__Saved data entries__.
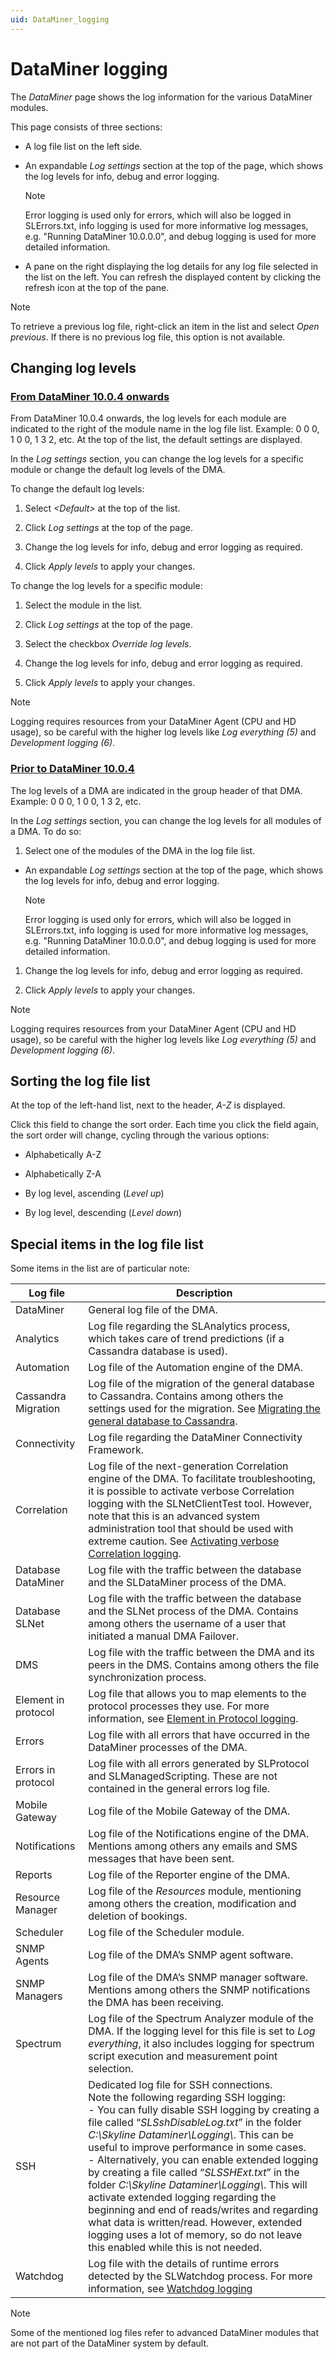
 ```yaml
---
uid: DataMiner_logging
---
```


# DataMiner logging

The *DataMiner* page shows the log information for the various DataMiner modules.

This page consists of three sections:

- A log file list on the left side.

- An expandable *Log settings* section at the top of the page, which shows the log levels for info, debug and error logging.

  > [!NOTE]
  > Error logging is used only for errors, which will also be logged in SLErrors.txt, info logging is used for more informative log messages, e.g. "Running DataMiner 10.0.0.0", and debug logging is used for more detailed information.

- A pane on the right displaying the log details for any log file selected in the list on the left. You can refresh the displayed content by clicking the refresh icon at the top of the pane.

> [!NOTE]
> To retrieve a previous log file, right-click an item in the list and select *Open previous*. If there is no previous log file, this option is not available.

## Changing log levels

### [From DataMiner 10.0.4 onwards](#tab/tabid-1)

From DataMiner 10.0.4 onwards, the log levels for each module are indicated to the right of the module name in the log file list. Example: 0 0 0, 1 0 0, 1 3 2, etc. At the top of the list, the default settings are displayed.

In the *Log settings* section, you can change the log levels for a specific module or change the default log levels of the DMA.

To change the default log levels:

1. Select *\<Default>* at the top of the list.

1. Click *Log settings* at the top of the page.

1. Change the log levels for info, debug and error logging as required.

1. Click *Apply levels* to apply your changes.

To change the log levels for a specific module:

1. Select the module in the list.

1. Click *Log settings* at the top of the page.

1. Select the checkbox *Override log levels*.

1. Change the log levels for info, debug and error logging as required.

1. Click *Apply levels* to apply your changes.

> [!NOTE]
> Logging requires resources from your DataMiner Agent (CPU and HD usage), so be careful with the higher log levels like *Log everything (5)* and *Development logging (6)*.

### [Prior to DataMiner 10.0.4](#tab/tabid-2)

The log levels of a DMA are indicated in the group header of that DMA. Example: 0 0 0, 1 0 0, 1 3 2, etc.

In the *Log settings* section, you can change the log levels for all modules of a DMA. To do so:

1. Select one of the modules of the DMA in the log file list.

- An expandable *Log settings* section at the top of the page, which shows the log levels for info, debug and error logging.

  > [!NOTE]
  > Error logging is used only for errors, which will also be logged in SLErrors.txt, info logging is used for more informative log messages, e.g. "Running DataMiner 10.0.0.0", and debug logging is used for more detailed information.

1. Change the log levels for info, debug and error logging as required.

1. Click *Apply levels* to apply your changes.

> [!NOTE]
> Logging requires resources from your DataMiner Agent (CPU and HD usage), so be careful with the higher log levels like *Log everything (5)* and *Development logging (6)*.

## Sorting the log file list

At the top of the left-hand list, next to the header, *A-Z* is displayed.

Click this field to change the sort order. Each time you click the field again, the sort order will change, cycling through the various options:

- Alphabetically A-Z

- Alphabetically Z-A

- By log level, ascending (*Level up*)

- By log level, descending (*Level down*)

## Special items in the log file list

Some items in the list are of particular note:

| Log file | Description |
|--|--|
| DataMiner | General log file of the DMA. |
| Analytics | Log file regarding the SLAnalytics process, which takes care of trend predictions (if a Cassandra database is used). |
| Automation | Log file of the Automation engine of the DMA. |
| Cassandra Migration | Log file of the migration of the general database to Cassandra. Contains among others the settings used for the migration. See [Migrating the general database to Cassandra](xref:Migrating_the_general_database_to_Cassandra). |
| Connectivity | Log file regarding the DataMiner Connectivity Framework. |
| Correlation | Log file of the next-generation Correlation engine of the DMA. To facilitate troubleshooting, it is possible to activate verbose Correlation logging with the SLNetClientTest tool. However, note that this is an advanced system administration tool that should be used with extreme caution. See [Activating verbose Correlation logging](xref:SLNetClientTest_activating_verbose_correlation_logging). |
| Database DataMiner | Log file with the traffic between the database and the SLDataMiner process of the DMA. |
| Database SLNet | Log file with the traffic between the database and the SLNet process of the DMA. Contains among others the username of a user that initiated a manual DMA Failover. |
| DMS | Log file with the traffic between the DMA and its peers in the DMS. Contains among others the file synchronization process. |
| Element in protocol | Log file that allows you to map elements to the protocol processes they use. For more information, see [Element in Protocol logging](xref:Element_in_Protocol_logging). |
| Errors | Log file with all errors that have occurred in the DataMiner processes of the DMA. |
| Errors in protocol | Log file with all errors generated by SLProtocol and SLManagedScripting. These are not contained in the general errors log file. |
| Mobile Gateway | Log file of the Mobile Gateway of the DMA. |
| Notifications | Log file of the Notifications engine of the DMA. Mentions among others any emails and SMS messages that have been sent. |
| Reports | Log file of the Reporter engine of the DMA. |
| Resource Manager | Log file of the *Resources* module, mentioning among others the creation, modification and deletion of bookings. |
| Scheduler | Log file of the Scheduler module. |
| SNMP Agents | Log file of the DMA’s SNMP agent software. |
| SNMP Managers | Log file of the DMA’s SNMP manager software. Mentions among others the SNMP notifications the DMA has been receiving. |
| Spectrum | Log file of the Spectrum Analyzer module of the DMA. If the logging level for this file is set to *Log everything*, it also includes logging for spectrum script execution and measurement point selection. |
| SSH | Dedicated log file for SSH connections. <br> Note the following regarding SSH logging:<br> - You can fully disable SSH logging by creating a file called “*SLSshDisableLog.txt*” in the folder *C:\\Skyline Dataminer\\Logging\\*. This can be useful to improve performance in some cases. <br> - Alternatively, you can enable extended logging by creating a file called “*SLSSHExt.txt*” in the folder *C:\\Skyline Dataminer\\Logging\\*. This will activate extended logging regarding the beginning and end of reads/writes and regarding what data is written/read. However, extended logging uses a lot of memory, so do not leave this enabled while this is not needed. |
| Watchdog | Log file with the details of runtime errors detected by the SLWatchdog process. For more information, see [Watchdog logging](xref:Watchdog_logging) |

> [!NOTE]
> Some of the mentioned log files refer to advanced DataMiner modules that are not part of the DataMiner system by default.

__EXERCISE BRIEF__. With the line that has "- A pane on" as the first and the line that has "### [From DataMiner" as the last, repeat exactly that run of lines above and no more.

__COMPLETED TASK__.
- A pane on the right displaying the log details for any log file selected in the list on the left. You can refresh the displayed content by clicking the refresh icon at the top of the pane.

> [!NOTE]
> To retrieve a previous log file, right-click an item in the list and select *Open previous*. If there is no previous log file, this option is not available.

## Changing log levels

### [From DataMiner 10.0.4 onwards](#tab/tabid-1)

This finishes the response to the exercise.